Acqua, preoccupano i livelli delle dighe lucane

La Cia-Agricoltori Basilicata richiama le varie autorità competenti sui “preoccupanti dati dei livelli di acqua invasata nelle dighe: ad oggi abbiamo 105 milioni di mc in meno rispetto al gennaio 2019. In particolare preoccupano i livelli di Montecotugno (meno 75 milioni di mc) e S. Giuliano (meno 21 milioni di mc) invasi che sono direttamente al servizio delle aree irrigue ioniche metapontine”.
Secondo l’organizzazione degli agricoltori è necessaria una puntuale pianificazione per la prossima stagione irrigua con coerenti piani colturali a partire da quelli stagionali (inverno-primavera) che tengano conto delle effettive disponibilità idriche.
“La situazione è ancora più preoccupante – rilevano i responsabili della Cia Agricoltori – per la variabilità climatica caratterizzata sempre più da fenomeni estremi.

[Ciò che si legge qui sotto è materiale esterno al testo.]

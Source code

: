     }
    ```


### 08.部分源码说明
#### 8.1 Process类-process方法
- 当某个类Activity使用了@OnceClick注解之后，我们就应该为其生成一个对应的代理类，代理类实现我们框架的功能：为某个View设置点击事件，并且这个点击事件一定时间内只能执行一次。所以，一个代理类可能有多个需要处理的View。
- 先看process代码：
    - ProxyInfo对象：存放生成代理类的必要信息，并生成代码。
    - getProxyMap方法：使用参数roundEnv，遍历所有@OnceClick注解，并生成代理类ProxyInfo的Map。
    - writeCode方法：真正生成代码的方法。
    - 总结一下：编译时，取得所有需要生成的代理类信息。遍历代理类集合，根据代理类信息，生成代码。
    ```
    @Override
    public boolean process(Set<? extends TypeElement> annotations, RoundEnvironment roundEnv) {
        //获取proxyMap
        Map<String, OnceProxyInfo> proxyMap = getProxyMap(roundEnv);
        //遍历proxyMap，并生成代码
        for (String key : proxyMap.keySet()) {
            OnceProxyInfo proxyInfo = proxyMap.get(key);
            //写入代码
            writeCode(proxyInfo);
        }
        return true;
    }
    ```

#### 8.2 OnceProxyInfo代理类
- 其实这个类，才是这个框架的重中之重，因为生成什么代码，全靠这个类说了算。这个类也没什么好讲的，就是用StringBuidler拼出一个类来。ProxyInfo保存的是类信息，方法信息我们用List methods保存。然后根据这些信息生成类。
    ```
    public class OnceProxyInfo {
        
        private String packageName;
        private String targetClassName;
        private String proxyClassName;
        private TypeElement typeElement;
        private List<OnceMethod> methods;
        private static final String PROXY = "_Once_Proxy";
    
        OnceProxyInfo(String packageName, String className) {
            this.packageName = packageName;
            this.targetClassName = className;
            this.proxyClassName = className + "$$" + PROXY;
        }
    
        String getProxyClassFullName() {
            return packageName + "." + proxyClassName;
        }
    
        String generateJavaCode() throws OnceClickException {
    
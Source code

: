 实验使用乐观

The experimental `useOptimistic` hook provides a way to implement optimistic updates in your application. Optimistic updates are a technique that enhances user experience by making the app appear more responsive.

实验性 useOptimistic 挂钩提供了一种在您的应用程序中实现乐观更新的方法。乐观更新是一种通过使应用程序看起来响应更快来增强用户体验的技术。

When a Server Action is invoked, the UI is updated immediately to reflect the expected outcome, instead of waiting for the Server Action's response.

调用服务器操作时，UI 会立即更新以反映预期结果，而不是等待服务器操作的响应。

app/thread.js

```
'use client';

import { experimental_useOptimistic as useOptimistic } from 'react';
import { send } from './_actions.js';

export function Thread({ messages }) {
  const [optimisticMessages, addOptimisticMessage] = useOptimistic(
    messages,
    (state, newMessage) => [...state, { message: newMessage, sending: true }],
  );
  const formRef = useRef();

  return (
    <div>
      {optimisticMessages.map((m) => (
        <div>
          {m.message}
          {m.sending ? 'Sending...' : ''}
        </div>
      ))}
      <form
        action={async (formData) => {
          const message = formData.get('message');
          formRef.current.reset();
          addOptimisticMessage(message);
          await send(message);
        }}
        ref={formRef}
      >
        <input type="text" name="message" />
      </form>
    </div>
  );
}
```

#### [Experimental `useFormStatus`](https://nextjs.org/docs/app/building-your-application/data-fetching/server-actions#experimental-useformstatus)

Per questo da un lato è indispensabile un costante monitoraggio e dall’altro è urgente una pianificazione di medio periodo con efficientamento, contestualmente alla predisposizione di un piano invasi e di accumulo capace di contemperare questi nuovi fenomeni ed eventi oltre a dare in tempo utile indicazioni alle aziende agricole alle prese di investimenti oltre a garanzia dei servizi irrigui”.

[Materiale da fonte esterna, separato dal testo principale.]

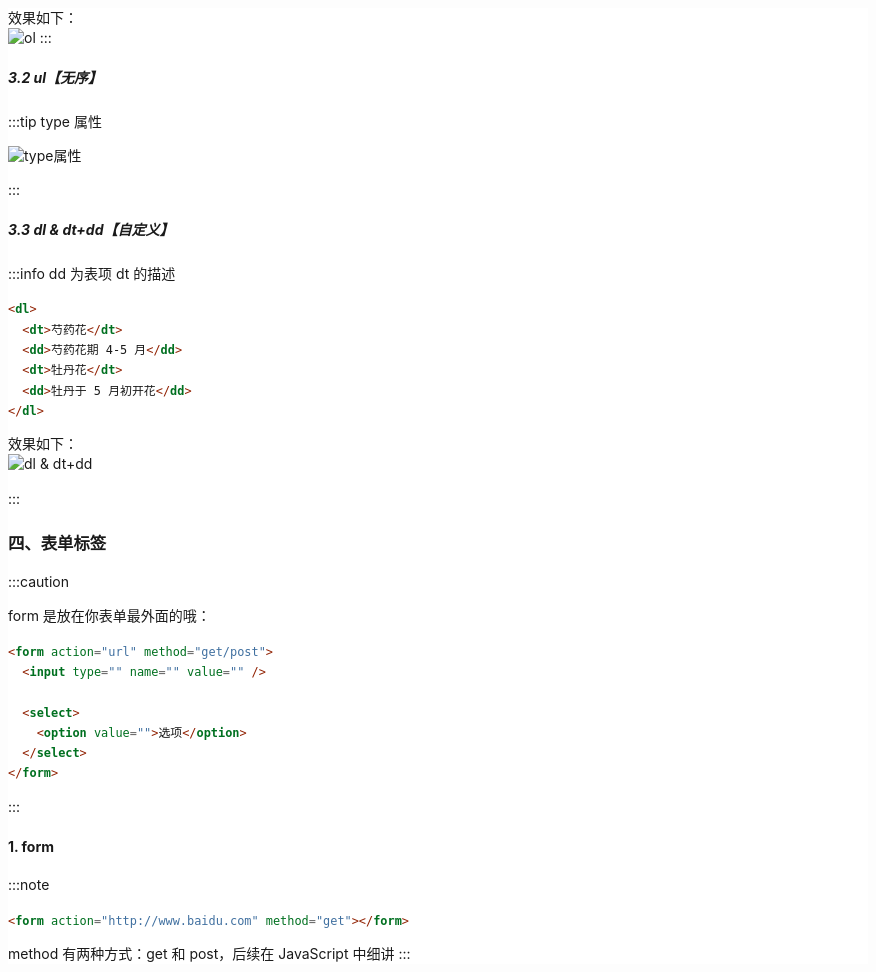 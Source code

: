 效果如下：  
![ol](https://jcqn.oss-cn-beijing.aliyuncs.com/img_blog/W7.png)
:::

##### 3.2 ul【无序】

:::tip type 属性

![type属性](https://jcqn.oss-cn-beijing.aliyuncs.com/img_blog/W8.png)

:::

##### 3.3 dl & dt+dd【自定义】

:::info dd 为表项 dt 的描述

```html
<dl>
  <dt>芍药花</dt>
  <dd>芍药花期 4-5 月</dd>
  <dt>牡丹花</dt>
  <dd>牡丹于 5 月初开花</dd>
</dl>
```

效果如下：  
![dl & dt+dd](https://jcqn.oss-cn-beijing.aliyuncs.com/img_blog/W9.png)

:::

### 四、表单标签

:::caution

form 是放在你表单最外面的哦：

```html
<form action="url" method="get/post">
  <input type="" name="" value="" />

  <select>
    <option value="">选项</option>
  </select>
</form>
```

:::

#### 1. form

:::note

```html title="action ：提交表单的地址；method ：提交表单的方式"
<form action="http://www.baidu.com" method="get"></form>
```

method 有两种方式：get 和 post，后续在 JavaScript 中细讲
:::
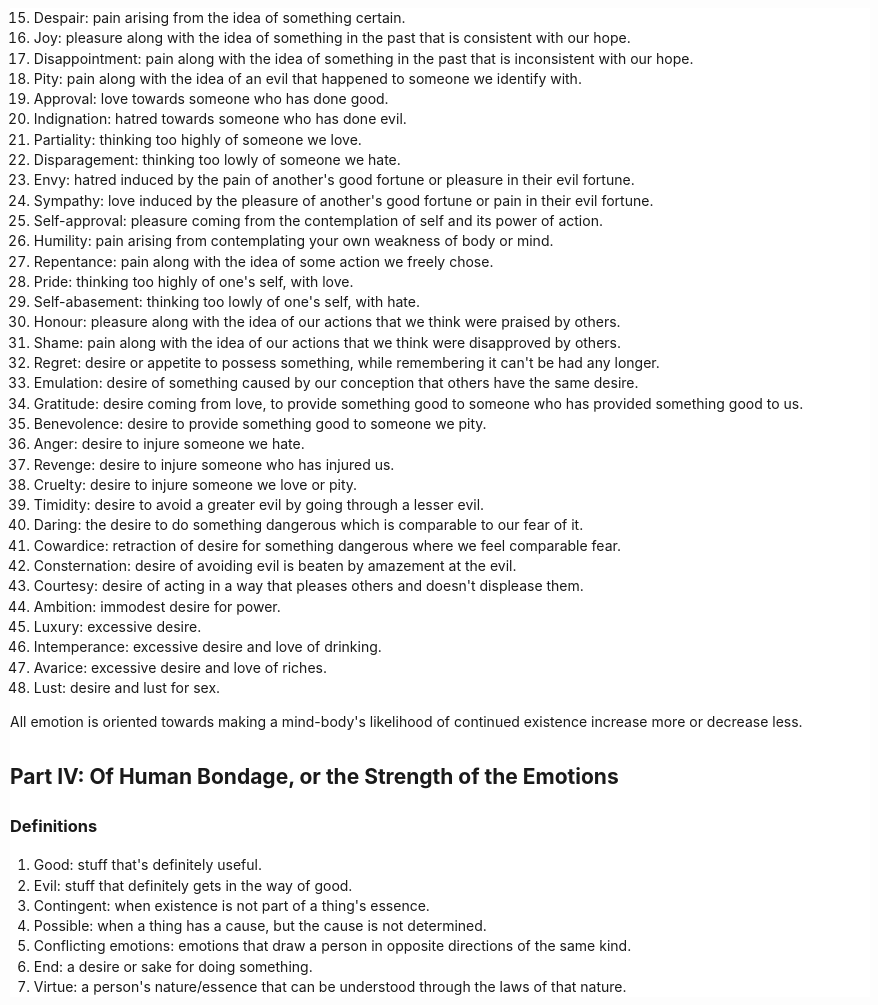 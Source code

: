 15. Despair: pain arising from the idea of something certain.
16. Joy: pleasure along with the idea of something in the past that is consistent with our hope.
17. Disappointment: pain along with the idea of something in the past that is inconsistent with our hope.
18. Pity: pain along with the idea of an evil that happened to someone we identify with.
19. Approval: love towards someone who has done good.
20. Indignation: hatred towards someone who has done evil.
21. Partiality: thinking too highly of someone we love.
22. Disparagement: thinking too lowly of someone we hate.
23. Envy: hatred induced by the pain of another's good fortune or pleasure in their evil fortune.
24. Sympathy: love induced by the pleasure of another's good fortune or pain in their evil fortune.
25. Self-approval: pleasure coming from the contemplation of self and its power of action.
26. Humility: pain arising from contemplating your own weakness of body or mind.
27. Repentance: pain along with the idea of some action we freely chose.
28. Pride: thinking too highly of one's self, with love.
29. Self-abasement: thinking too lowly of one's self, with hate.
30. Honour: pleasure along with the idea of our actions that we think were praised by others.
31. Shame: pain along with the idea of our actions that we think were disapproved by others.
32. Regret: desire or appetite to possess something, while remembering it can't be had any longer.
33. Emulation: desire of something caused by our conception that others have the same desire.
34. Gratitude: desire coming from love, to provide something good to someone who has provided something good to us.
35. Benevolence: desire to provide something good to someone we pity.
36. Anger: desire to injure someone we hate.
37. Revenge: desire to injure someone who has injured us.
38. Cruelty: desire to injure someone we love or pity.
39. Timidity: desire to avoid a greater evil by going through a lesser evil.
40. Daring: the desire to do something dangerous which is comparable to our fear of it.
41. Cowardice: retraction of desire for something dangerous where we feel comparable fear.
42. Consternation: desire of avoiding evil is beaten by amazement at the evil.
43. Courtesy: desire of acting in a way that pleases others and doesn't displease them.
44. Ambition: immodest desire for power.
45. Luxury: excessive desire.
46. Intemperance: excessive desire and love of drinking.
47. Avarice: excessive desire and love of riches.
48. Lust: desire and lust for sex.

All emotion is oriented towards making a mind-body's likelihood of continued existence increase more or decrease less.

## Part IV: Of Human Bondage, or the Strength of the Emotions

### Definitions

1. Good: stuff that's definitely useful.
2. Evil: stuff that definitely gets in the way of good.
3. Contingent: when existence is not part of a thing's essence.
4. Possible: when a thing has a cause, but the cause is not determined.
5. Conflicting emotions: emotions that draw a person in opposite directions of the same kind.
6. End: a desire or sake for doing something.
7. Virtue: a person's nature/essence that can be understood through the laws of that nature.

Cia-Agricoltori riferisce che tra i progetti immediatamente cantierabili per il 2020 presentati dal Ministro delle Politiche Agricole, Alimentari e Forestali Teresa Bellanova sono cinque gli interventi che riguardano la Basilicata compresi nel Primo piano stralcio Invasi.
Gli interventi sono:

  • schema idrico Ofanto – intervento adduttore alto Ofanto (Eipli) 4,5 milioni;
  • potenziamento ed ottimizzazione opere alimentazione alternativa dello schema Vulture servito da Acquedotto Sele-Calore (Acquedotto Lucano) 4 milioni;
  • schema Basento-Bradano manutenzione straordinaria adduttore Acerenza-Genzano (Eipli) 2,5 milioni;
  • potenziamento Acquedotto Frida con collegamento Città di Matera – solo progettazione – (Acquedotto Lucano) 3,5 milioni;
  • risanamento strutturale e ripristino tenuta idraulica vari tratti Canale principale Acquedotto Sele – solo progettazione – (Acquedotto Pugliese) 1,5 milioni.

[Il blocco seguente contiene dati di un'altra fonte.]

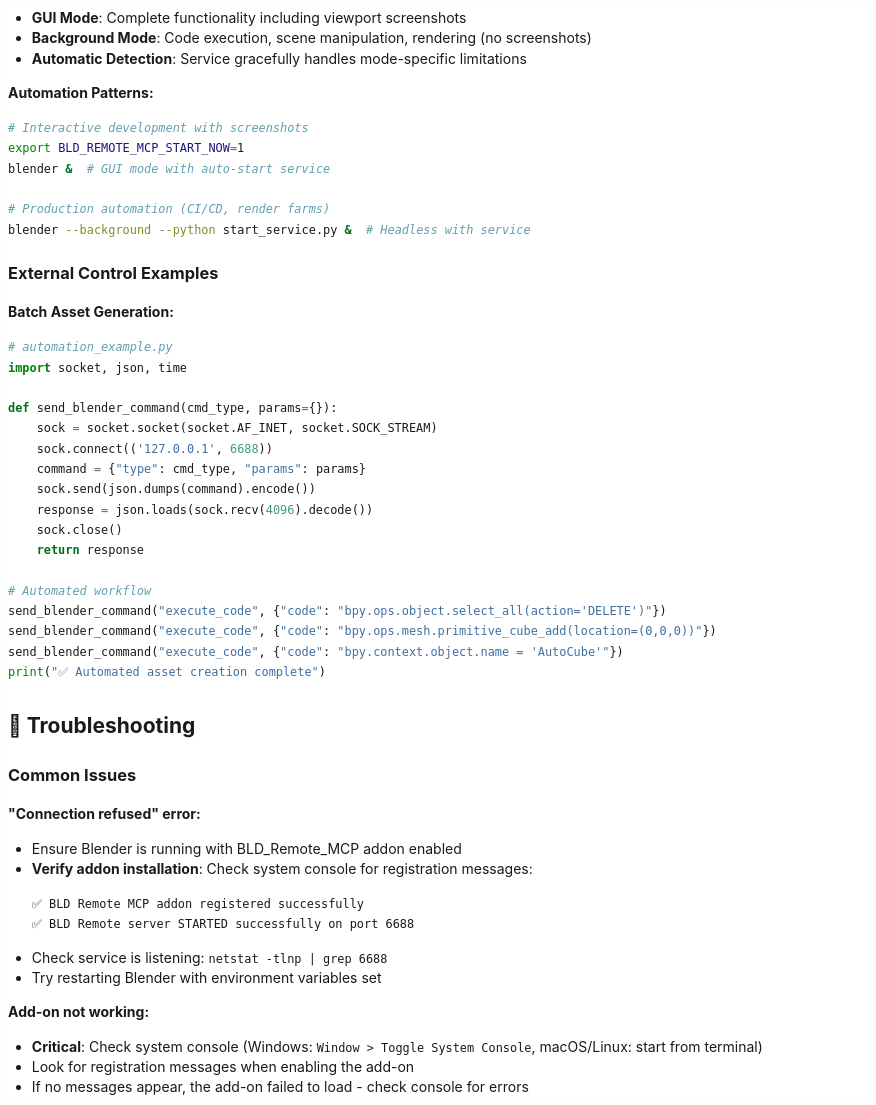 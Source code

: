 - **GUI Mode**: Complete functionality including viewport screenshots
- **Background Mode**: Code execution, scene manipulation, rendering (no screenshots)
- **Automatic Detection**: Service gracefully handles mode-specific limitations

**Automation Patterns:**

```bash
# Interactive development with screenshots
export BLD_REMOTE_MCP_START_NOW=1
blender &  # GUI mode with auto-start service

# Production automation (CI/CD, render farms)
blender --background --python start_service.py &  # Headless with service
```

### External Control Examples

**Batch Asset Generation:**
```python
# automation_example.py
import socket, json, time

def send_blender_command(cmd_type, params={}):
    sock = socket.socket(socket.AF_INET, socket.SOCK_STREAM)
    sock.connect(('127.0.0.1', 6688))
    command = {"type": cmd_type, "params": params}
    sock.send(json.dumps(command).encode())
    response = json.loads(sock.recv(4096).decode())
    sock.close()
    return response

# Automated workflow
send_blender_command("execute_code", {"code": "bpy.ops.object.select_all(action='DELETE')"})
send_blender_command("execute_code", {"code": "bpy.ops.mesh.primitive_cube_add(location=(0,0,0))"})
send_blender_command("execute_code", {"code": "bpy.context.object.name = 'AutoCube'"})
print("✅ Automated asset creation complete")
```

## 🔧 Troubleshooting

### Common Issues

**"Connection refused" error:**
- Ensure Blender is running with BLD_Remote_MCP addon enabled
- **Verify addon installation**: Check system console for registration messages:
  ```
  ✅ BLD Remote MCP addon registered successfully
  ✅ BLD Remote server STARTED successfully on port 6688
  ```
- Check service is listening: `netstat -tlnp | grep 6688`
- Try restarting Blender with environment variables set

**Add-on not working:**
- **Critical**: Check system console (Windows: `Window > Toggle System Console`, macOS/Linux: start from terminal)
- Look for registration messages when enabling the add-on
- If no messages appear, the add-on failed to load - check console for errors
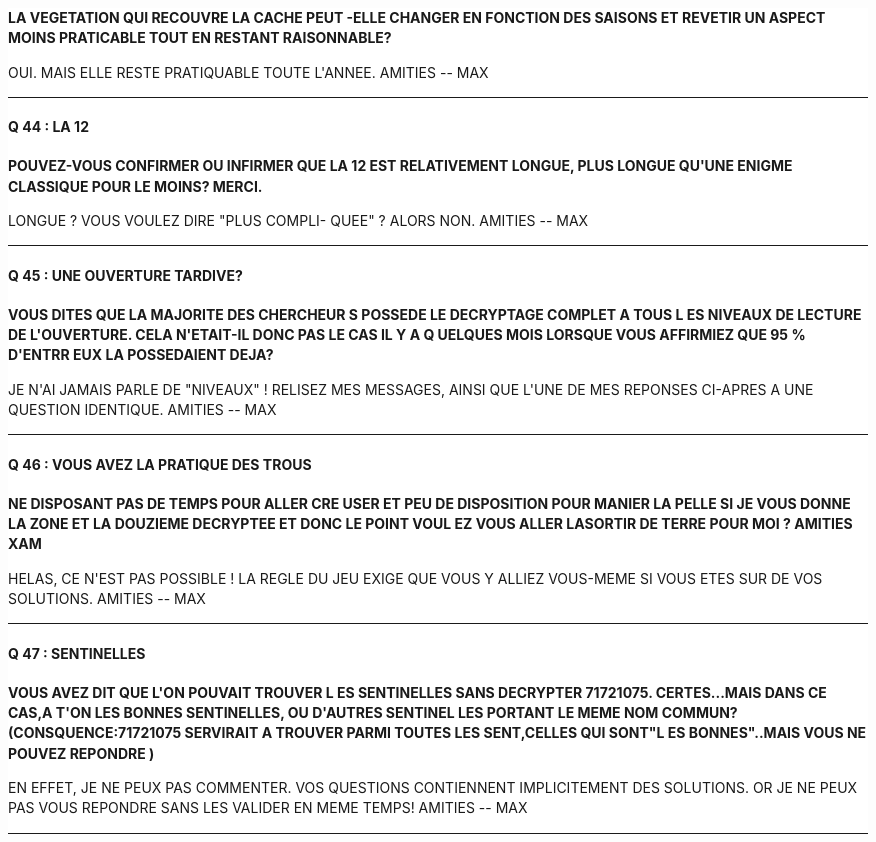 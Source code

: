 **LA VEGETATION QUI RECOUVRE LA CACHE PEUT -ELLE CHANGER
 EN FONCTION DES SAISONS ET  REVETIR UN ASPECT MOINS PRATICABLE TOUT  EN
 RESTANT RAISONNABLE?**

OUI. MAIS ELLE RESTE PRATIQUABLE TOUTE L'ANNEE. AMITIES -- MAX

---

#### Q 44 : LA 12

**POUVEZ-VOUS CONFIRMER OU INFIRMER QUE LA  12 EST RELATIVEMENT LONGUE, PLUS LONGUE  QU'UNE ENIGME CLASSIQUE POUR LE MOINS? MERCI.**

LONGUE ? VOUS VOULEZ DIRE "PLUS COMPLI- QUEE" ? ALORS NON.  AMITIES -- MAX

---

#### Q 45 : UNE OUVERTURE TARDIVE?

**VOUS DITES QUE LA MAJORITE DES CHERCHEUR S POSSEDE LE
DECRYPTAGE COMPLET A TOUS L ES NIVEAUX DE LECTURE DE L'OUVERTURE. CELA
N'ETAIT-IL DONC PAS LE CAS IL Y A Q UELQUES MOIS LORSQUE VOUS AFFIRMIEZ
QUE  95 % D'ENTRR EUX LA POSSEDAIENT DEJA?**

JE N'AI JAMAIS PARLE DE "NIVEAUX" ! RELISEZ MES
MESSAGES, AINSI QUE L'UNE DE MES REPONSES CI-APRES A UNE QUESTION
IDENTIQUE. AMITIES -- MAX

---

#### Q 46 : VOUS AVEZ LA PRATIQUE DES TROUS

**NE DISPOSANT PAS DE TEMPS POUR ALLER CRE USER ET PEU
DE DISPOSITION  POUR MANIER  LA PELLE SI JE VOUS DONNE LA ZONE ET LA
DOUZIEME DECRYPTEE ET DONC LE POINT VOUL EZ VOUS ALLER LASORTIR DE TERRE
 POUR MOI ? AMITIES XAM**

HELAS, CE N'EST PAS POSSIBLE ! LA REGLE DU JEU EXIGE
QUE VOUS Y ALLIEZ VOUS-MEME SI VOUS ETES SUR DE VOS SOLUTIONS. AMITIES
-- MAX

---

#### Q 47 : SENTINELLES

**VOUS AVEZ DIT QUE L'ON POUVAIT TROUVER L ES
SENTINELLES SANS DECRYPTER 71721075.  CERTES...MAIS DANS CE CAS,A T'ON
LES     BONNES SENTINELLES, OU D'AUTRES SENTINEL LES PORTANT LE MEME NOM
 COMMUN? (CONSQUENCE:71721075 SERVIRAIT A TROUVER  PARMI TOUTES LES
SENT,CELLES QUI SONT"L ES BONNES"..MAIS VOUS NE POUVEZ REPONDRE )**

EN EFFET, JE NE PEUX PAS COMMENTER. VOS QUESTIONS
CONTIENNENT IMPLICITEMENT DES SOLUTIONS. OR JE NE PEUX PAS VOUS REPONDRE
 SANS LES VALIDER EN MEME TEMPS! AMITIES -- MAX

---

Purtroppo – conclude la nota – si registrano tempi troppo lunghi per la realizzazione e l’ultimazione di progetti irrigui alcuni entrati a far parte dell’elenco delle “grandi opere incompiute” come è il caso del Completamento dello schema idrico Basento Bradano-Attrezzamento settoreG” – Adduttore diga di Genzano-diga del Basentello”.